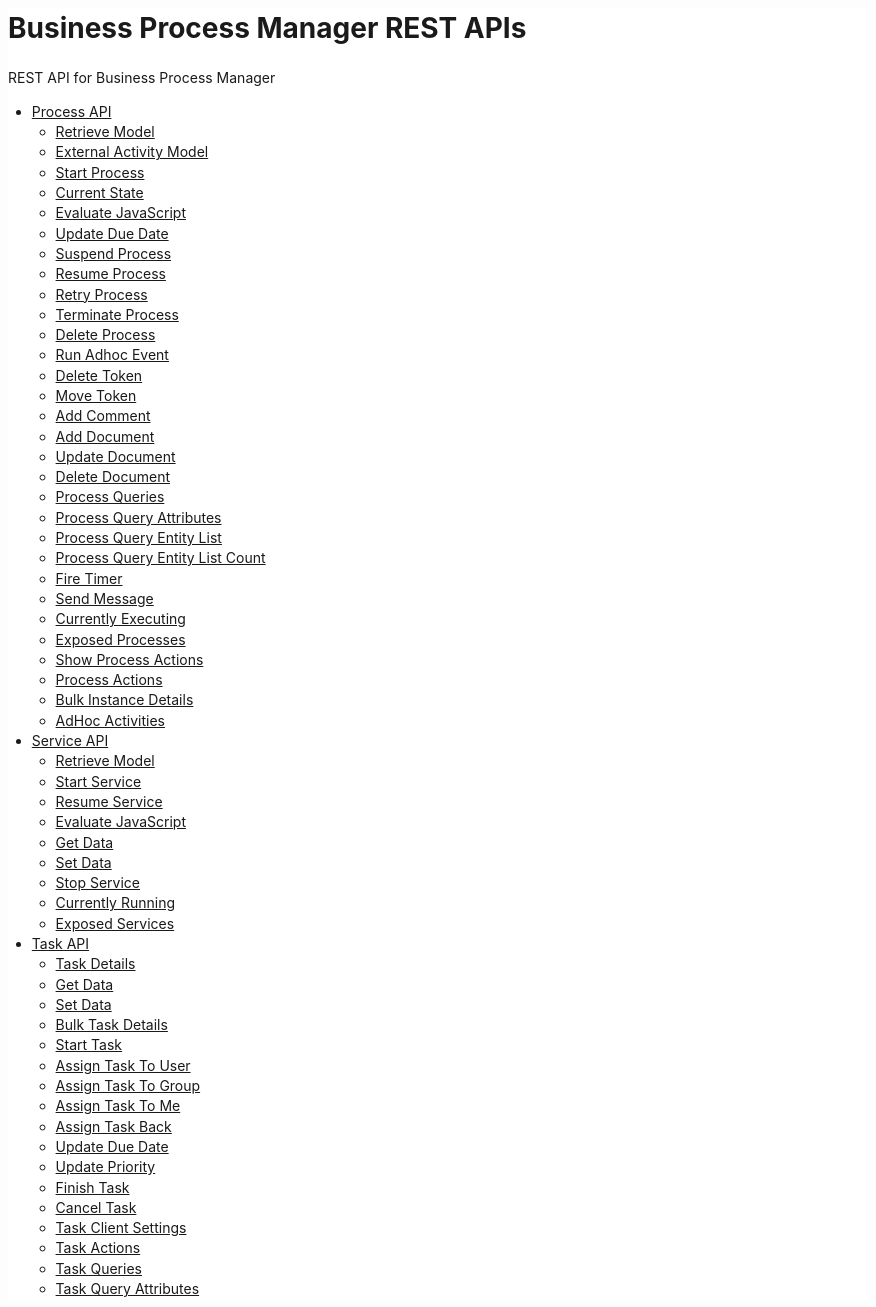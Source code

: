 # Business Process Manager REST APIs
REST API for Business Process Manager

- [Process API](#process-api)
  * [Retrieve Model](#retrieve-model)
  * [External Activity Model](#external-activity-model)
  * [Start Process](#start-process)
  * [Current State](#current-state)
  * [Evaluate JavaScript](#evaluate-javascript)
  * [Update Due Date](#update-due-date)
  * [Suspend Process](#suspend-process)
  * [Resume Process](#resume-process)
  * [Retry Process](#retry-process)
  * [Terminate Process](#terminate-process)
  * [Delete Process](#delete-process)
  * [Run Adhoc Event](#run-adhoc-event)
  * [Delete Token](#delete-token)
  * [Move Token](#move-token)
  * [Add Comment](#add-comment)
  * [Add Document](#add-document)
  * [Update Document](#update-document)
  * [Delete Document](#delete-document)
  * [Process Queries](#process-queries)
  * [Process Query Attributes](#process-query-attributes)
  * [Process Query Entity List](#process-query-entity-list)
  * [Process Query Entity List Count](#process-query-entity-list-count)
  * [Fire Timer](#fire-timer)
  * [Send Message](#send-message)
  * [Currently Executing](#currently-executing)
  * [Exposed Processes](#exposed-processes)
  * [Show Process Actions](#show-process-actions)
  * [Process Actions](#process-actions)
  * [Bulk Instance Details](#bulk-instance-details)
  * [AdHoc Activities](#adhoc-activities)
- [Service API](#service-api)
  * [Retrieve Model](#retrieve-model-1)
  * [Start Service](#start-service)
  * [Resume Service](#resume-service)
  * [Evaluate JavaScript](#evaluate-javascript-1)
  * [Get Data](#get-data)
  * [Set Data](#set-data)
  * [Stop Service](#stop-service)
  * [Currently Running](#currently-running)
  * [Exposed Services](#exposed-services)
- [Task API](#task-api)
  * [Task Details](#task-details)
  * [Get Data](#get-data-1)
  * [Set Data](#set-data-1)
  * [Bulk Task Details](#bulk-task-details)
  * [Start Task](#start-task)
  * [Assign Task To User](#assign-task-to-user)
  * [Assign Task To Group](#assign-task-to-group)
  * [Assign Task To Me](#assign-task-to-me)
  * [Assign Task Back](#assign-task-back)
  * [Update Due Date](#update-due-date-1)
  * [Update Priority](#update-priority)
  * [Finish Task](#finish-task)
  * [Cancel Task](#cancel-task)
  * [Task Client Settings](#task-client-settings)
  * [Task Actions](#task-actions)
  * [Task Queries](#task-queries)
  * [Task Query Attributes](#task-query-attributes)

· · · ·

→ **Exercise**
Only a number is asked for here: the count of lines in the records that hold "Details".

→ **Answer to the exercise**
3